● ASSIGNMENT
Using the lines below, work out the count of those that hold "allows". Give the number only.

● DATA SECTION
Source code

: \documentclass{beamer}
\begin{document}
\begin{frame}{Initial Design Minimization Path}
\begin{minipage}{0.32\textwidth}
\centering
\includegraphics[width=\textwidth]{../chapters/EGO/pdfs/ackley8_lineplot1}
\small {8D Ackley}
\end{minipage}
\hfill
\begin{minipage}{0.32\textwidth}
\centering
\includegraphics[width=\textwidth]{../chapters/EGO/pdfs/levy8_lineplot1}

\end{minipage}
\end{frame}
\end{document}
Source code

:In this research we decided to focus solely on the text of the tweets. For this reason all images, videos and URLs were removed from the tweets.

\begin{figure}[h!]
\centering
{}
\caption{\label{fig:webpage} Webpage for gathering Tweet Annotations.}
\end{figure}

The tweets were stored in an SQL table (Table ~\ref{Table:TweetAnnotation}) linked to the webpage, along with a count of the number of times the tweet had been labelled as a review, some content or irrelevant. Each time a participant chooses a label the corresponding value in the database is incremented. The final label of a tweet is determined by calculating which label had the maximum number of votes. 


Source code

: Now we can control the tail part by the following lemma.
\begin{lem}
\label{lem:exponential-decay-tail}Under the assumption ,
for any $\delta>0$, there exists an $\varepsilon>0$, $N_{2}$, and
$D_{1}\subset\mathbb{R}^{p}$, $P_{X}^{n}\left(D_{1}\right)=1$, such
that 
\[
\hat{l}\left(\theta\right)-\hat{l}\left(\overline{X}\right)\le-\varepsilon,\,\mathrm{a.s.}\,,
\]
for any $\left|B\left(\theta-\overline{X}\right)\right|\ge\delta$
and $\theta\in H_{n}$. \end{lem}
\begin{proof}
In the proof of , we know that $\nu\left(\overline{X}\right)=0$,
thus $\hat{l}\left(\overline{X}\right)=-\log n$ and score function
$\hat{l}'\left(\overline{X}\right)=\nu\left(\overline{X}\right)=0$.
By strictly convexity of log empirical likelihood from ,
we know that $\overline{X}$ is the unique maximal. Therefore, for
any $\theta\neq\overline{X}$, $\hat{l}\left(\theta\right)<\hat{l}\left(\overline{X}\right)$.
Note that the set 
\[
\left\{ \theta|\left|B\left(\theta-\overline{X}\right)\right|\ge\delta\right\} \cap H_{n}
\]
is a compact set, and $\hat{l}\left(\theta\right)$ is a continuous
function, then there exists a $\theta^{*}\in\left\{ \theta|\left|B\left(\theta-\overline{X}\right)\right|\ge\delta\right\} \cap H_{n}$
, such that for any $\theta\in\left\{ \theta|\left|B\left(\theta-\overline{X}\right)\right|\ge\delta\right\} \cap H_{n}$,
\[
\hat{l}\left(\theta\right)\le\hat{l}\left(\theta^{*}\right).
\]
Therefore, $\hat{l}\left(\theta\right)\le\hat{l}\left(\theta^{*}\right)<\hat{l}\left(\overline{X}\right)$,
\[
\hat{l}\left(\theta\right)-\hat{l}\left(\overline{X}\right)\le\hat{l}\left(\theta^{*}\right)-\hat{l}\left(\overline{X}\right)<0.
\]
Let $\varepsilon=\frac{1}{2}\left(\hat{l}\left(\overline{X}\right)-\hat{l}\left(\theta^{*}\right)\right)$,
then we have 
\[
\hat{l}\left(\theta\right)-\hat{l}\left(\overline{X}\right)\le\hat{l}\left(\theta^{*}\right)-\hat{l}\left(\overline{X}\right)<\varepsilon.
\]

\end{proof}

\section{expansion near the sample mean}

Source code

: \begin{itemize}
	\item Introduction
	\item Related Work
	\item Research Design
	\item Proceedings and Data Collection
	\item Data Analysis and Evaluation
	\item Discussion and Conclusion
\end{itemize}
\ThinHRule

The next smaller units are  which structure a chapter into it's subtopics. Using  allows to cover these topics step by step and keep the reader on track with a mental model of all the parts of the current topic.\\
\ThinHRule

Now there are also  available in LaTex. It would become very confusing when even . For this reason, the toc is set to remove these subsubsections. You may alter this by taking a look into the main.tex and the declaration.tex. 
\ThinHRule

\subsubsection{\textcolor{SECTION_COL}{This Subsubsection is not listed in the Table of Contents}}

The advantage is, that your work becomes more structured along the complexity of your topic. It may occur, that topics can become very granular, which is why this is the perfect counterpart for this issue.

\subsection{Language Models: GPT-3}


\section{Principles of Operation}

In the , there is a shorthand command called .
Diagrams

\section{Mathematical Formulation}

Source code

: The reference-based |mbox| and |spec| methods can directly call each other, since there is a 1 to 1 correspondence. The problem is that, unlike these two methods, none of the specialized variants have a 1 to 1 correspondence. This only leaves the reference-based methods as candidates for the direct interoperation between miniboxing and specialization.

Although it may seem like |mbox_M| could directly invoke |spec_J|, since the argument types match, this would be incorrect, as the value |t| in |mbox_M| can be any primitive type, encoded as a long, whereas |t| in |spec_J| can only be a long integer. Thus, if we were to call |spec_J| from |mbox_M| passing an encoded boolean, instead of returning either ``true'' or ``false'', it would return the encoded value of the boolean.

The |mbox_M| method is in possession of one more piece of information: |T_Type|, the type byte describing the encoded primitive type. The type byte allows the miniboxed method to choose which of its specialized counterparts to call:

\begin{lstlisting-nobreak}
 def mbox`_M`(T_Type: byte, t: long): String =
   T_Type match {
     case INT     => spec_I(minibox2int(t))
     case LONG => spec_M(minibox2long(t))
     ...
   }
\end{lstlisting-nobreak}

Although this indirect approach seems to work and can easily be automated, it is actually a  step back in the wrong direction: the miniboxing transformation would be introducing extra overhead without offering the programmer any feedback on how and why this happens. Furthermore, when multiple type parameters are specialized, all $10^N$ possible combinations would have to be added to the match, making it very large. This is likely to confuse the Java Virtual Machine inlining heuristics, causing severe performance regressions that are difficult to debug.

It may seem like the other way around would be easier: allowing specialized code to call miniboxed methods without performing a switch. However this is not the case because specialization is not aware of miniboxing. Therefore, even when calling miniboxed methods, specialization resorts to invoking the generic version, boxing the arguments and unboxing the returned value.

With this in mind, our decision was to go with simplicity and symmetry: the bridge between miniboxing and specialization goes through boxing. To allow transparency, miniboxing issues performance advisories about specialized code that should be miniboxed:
---
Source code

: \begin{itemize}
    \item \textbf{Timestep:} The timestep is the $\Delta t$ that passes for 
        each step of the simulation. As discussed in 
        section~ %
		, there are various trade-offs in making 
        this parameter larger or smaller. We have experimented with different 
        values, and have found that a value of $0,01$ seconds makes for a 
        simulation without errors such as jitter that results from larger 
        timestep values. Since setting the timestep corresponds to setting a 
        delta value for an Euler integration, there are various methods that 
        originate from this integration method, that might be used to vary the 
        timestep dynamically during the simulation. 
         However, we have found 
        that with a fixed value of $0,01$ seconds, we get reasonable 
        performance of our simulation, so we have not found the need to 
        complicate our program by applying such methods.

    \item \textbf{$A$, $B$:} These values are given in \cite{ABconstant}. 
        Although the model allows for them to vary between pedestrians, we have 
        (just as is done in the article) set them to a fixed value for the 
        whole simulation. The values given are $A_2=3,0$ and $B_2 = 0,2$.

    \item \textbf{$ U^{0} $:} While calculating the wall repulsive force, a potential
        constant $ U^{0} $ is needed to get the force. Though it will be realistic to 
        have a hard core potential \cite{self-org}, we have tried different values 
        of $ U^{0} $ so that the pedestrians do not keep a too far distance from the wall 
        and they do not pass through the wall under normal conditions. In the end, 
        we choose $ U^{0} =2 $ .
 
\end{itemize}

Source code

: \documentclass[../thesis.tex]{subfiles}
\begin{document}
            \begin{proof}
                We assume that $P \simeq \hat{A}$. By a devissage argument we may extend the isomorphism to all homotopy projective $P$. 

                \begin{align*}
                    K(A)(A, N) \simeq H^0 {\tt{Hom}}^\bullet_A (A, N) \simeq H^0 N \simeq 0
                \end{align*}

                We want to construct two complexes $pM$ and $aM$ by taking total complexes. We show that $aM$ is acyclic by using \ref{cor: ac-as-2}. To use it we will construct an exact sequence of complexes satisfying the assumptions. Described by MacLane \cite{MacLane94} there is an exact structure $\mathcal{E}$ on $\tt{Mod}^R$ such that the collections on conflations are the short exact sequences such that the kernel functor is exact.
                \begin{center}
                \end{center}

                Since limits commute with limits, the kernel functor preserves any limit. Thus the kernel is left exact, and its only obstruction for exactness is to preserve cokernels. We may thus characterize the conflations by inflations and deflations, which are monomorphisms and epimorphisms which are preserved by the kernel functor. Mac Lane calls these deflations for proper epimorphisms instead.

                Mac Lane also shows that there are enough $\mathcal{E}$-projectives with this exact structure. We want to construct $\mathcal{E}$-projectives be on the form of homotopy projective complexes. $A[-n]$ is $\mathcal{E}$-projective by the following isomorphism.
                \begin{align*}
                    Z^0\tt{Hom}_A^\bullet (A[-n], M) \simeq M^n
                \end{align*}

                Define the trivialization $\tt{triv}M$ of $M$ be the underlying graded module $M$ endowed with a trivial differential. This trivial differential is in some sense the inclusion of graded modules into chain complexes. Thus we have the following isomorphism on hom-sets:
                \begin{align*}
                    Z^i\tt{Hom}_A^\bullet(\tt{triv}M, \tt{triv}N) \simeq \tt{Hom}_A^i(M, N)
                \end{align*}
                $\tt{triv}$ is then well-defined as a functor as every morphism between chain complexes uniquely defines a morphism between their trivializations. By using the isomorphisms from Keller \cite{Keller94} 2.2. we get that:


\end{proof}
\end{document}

● RESULT OF THIS EXERCISE
3